Perhaps an often visited topic but one which still seems to fall short of providing answers. A recently published book is well worth the read in this regard.
Happiness Is a Choice You Make was written by John Leland , who spent a year interviewing and learning from some of New York City’s oldest residents — people 85 and above — from diverse cultures, backgrounds and life experiences.
According to John Leland “These people have given up distractions that make us do stupid things and instead focus on what’s important to them. None of them worry about things that might happen. They worry when it happens, and even then they don’t worry. They just deal with it. At whatever age we are, we can choose to adapt to whatever happens. ”
His message – and theirs – is unmistakable. By channeling
energies away from activities that produce stress and other negative outcomes and instead directing them into creative areas that generate happiness, an individual can change their perspectives and thus outcomes.
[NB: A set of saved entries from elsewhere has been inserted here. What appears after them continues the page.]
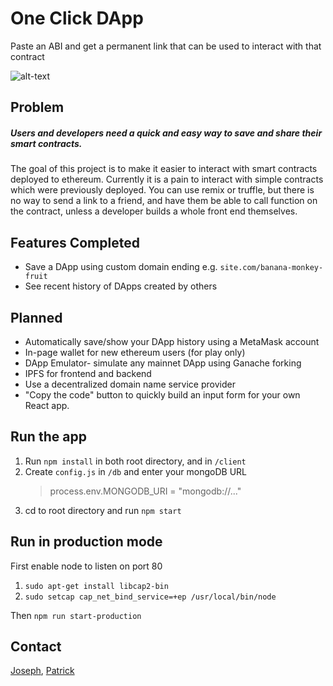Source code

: # One Click DApp

Paste an ABI and get a permanent link that can be used to interact with that contract

![alt-text](https://github.com/blockchainbuddha/one-click-DApps/blob/master/screengrab.png)

## Problem

##### Users and developers need a quick and easy way to save and share their smart contracts.

The goal of this project is to make it easier to interact with smart contracts deployed to ethereum. Currently it is a pain to interact with simple contracts which were previously deployed. You can use remix or truffle, but there is no way to send a link to a friend, and have them be able to call function on the contract, unless a developer builds a whole front end themselves.

## Features Completed

- Save a DApp using custom domain ending e.g. `site.com/banana-monkey-fruit`
- See recent history of DApps created by others

## Planned

- Automatically save/show your DApp history using a MetaMask account
- In-page wallet for new ethereum users (for play only)
- DApp Emulator- simulate any mainnet DApp using Ganache forking
- IPFS for frontend and backend
- Use a decentralized domain name service provider
- "Copy the code" button to quickly build an input form for your own React app.

## Run the app

1.  Run `npm install` in both root directory, and in `/client`
2.  Create `config.js` in `/db` and enter your mongoDB URL
    > process.env.MONGODB_URI = "mongodb://..."
3.  cd to root directory and run `npm start`

## Run in production mode

First enable node to listen on port 80

1.  `sudo apt-get install libcap2-bin`
2.  `sudo setcap cap_net_bind_service=+ep /usr/local/bin/node`

Then `npm run start-production`

## Contact

[Joseph](https://twitter.com/cupojoseph),
[Patrick](https://twitter.com/pi0neerpat)
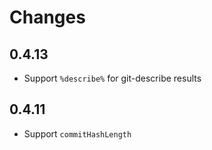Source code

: # Changes

## 0.4.13

* Support `%describe%` for git-describe results

## 0.4.11

* Support `commitHashLength` 
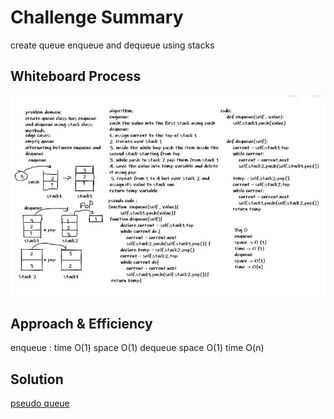 # Challenge Summary
create queue enqueue and dequeue using stacks

## Whiteboard Process
![image](new.JPG)

## Approach & Efficiency
enqueue :
time O(1)
space O(1)
dequeue 
space O(1)
time O(n)
## Solution
[pseudo queue](stack_and_queue/pseudo_queue.py)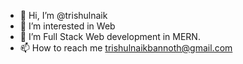 - 👋 Hi, I’m @trishulnaik
- 👀 I’m interested in Web
- 🌱 I’m Full Stack Web development in MERN.
- 📫 How to reach me trishulnaikbannoth@gmail.com

<!---
trishulnaik/trishulnaik is a ✨ special ✨ repository because its `README.md` (this file) appears on your GitHub profile.
You can click the Preview link to take a look at your changes.
--->
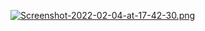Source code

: [![Screenshot-2022-02-04-at-17-42-30.png](https://i.postimg.cc/tJh5BLrX/Screenshot-2022-02-04-at-17-42-30.png)](https://postimg.cc/p5LzT1b7)
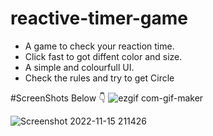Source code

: # reactive-timer-game

- A game to check your reaction time.
- Click fast to got diffent color and size.
- A simple and colourfull UI.
- Check the rules and try to get Circle

#ScreenShots Below 👇
![ezgif com-gif-maker](https://user-images.githubusercontent.com/102934270/201963205-e362260e-b0c0-4309-858f-9fcc3e55473a.gif)

![Screenshot 2022-11-15 211426](https://user-images.githubusercontent.com/102934270/201963448-084baf4c-2e7e-4aca-b973-c4ad9ae7809e.jpg)


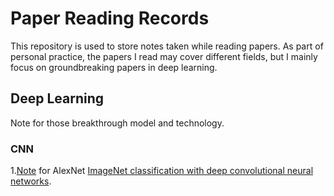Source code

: # Paper Reading Records

This repository is used to store notes taken while reading papers. 
As part of personal practice, the papers I read may cover different fields, but I mainly focus on groundbreaking papers in deep learning.

## Deep Learning

Note for those breakthrough model and technology.

### CNN

1.[Note](./CNN/AlexNet.md) for AlexNet [ImageNet classification with deep convolutional neural networks](https://dl.acm.org/doi/10.5555/2999134.2999257).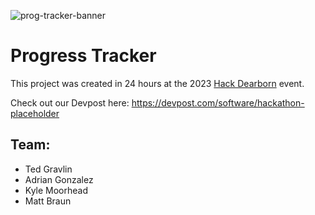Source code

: ![prog-tracker-banner](https://github.com/tedgravlin/slackathon/assets/123981212/eefa006f-3337-487a-bc5a-97374ade0821)
# Progress Tracker 

This project was created in 24 hours at the 2023 [Hack Dearborn](https://www.hackdearborn.org/) event.

Check out our Devpost here: https://devpost.com/software/hackathon-placeholder

## Team:
- Ted Gravlin
- Adrian Gonzalez
- Kyle Moorhead
- Matt Braun
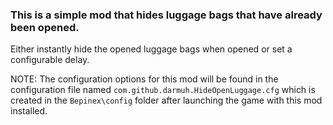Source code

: ### This is a simple mod that hides luggage bags that have already been opened. 

Either instantly hide the opened luggage bags when opened or set a configurable delay.


NOTE: The configuration options for this mod will be found in the configuration file named ``com.github.darmuh.HideOpenLuggage.cfg`` which is created in the ``Bepinex\config`` folder after launching the game with this mod installed.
Wisdom that many elderly seem to have grasped. By remaining active and involved at whatever level and pace the inevitable limitations in mind and body may allow, they are constantly pushing back against the perceptions and realities of advancing age. And on the way they experience greater involvement, make new friends and in general feel more positive about life.
As Mr Leland notes “older people, knowing they face a limited time in front of them, focus their energies on things that give them pleasure in the moment.”
We need to be helping our elderly family members in this regard. This could be in the form of removing obstacles such as being shut in at home due to a lack of mobility, encouraging them to work at something fulfilling or helping with everyday tasks that become more difficult with age.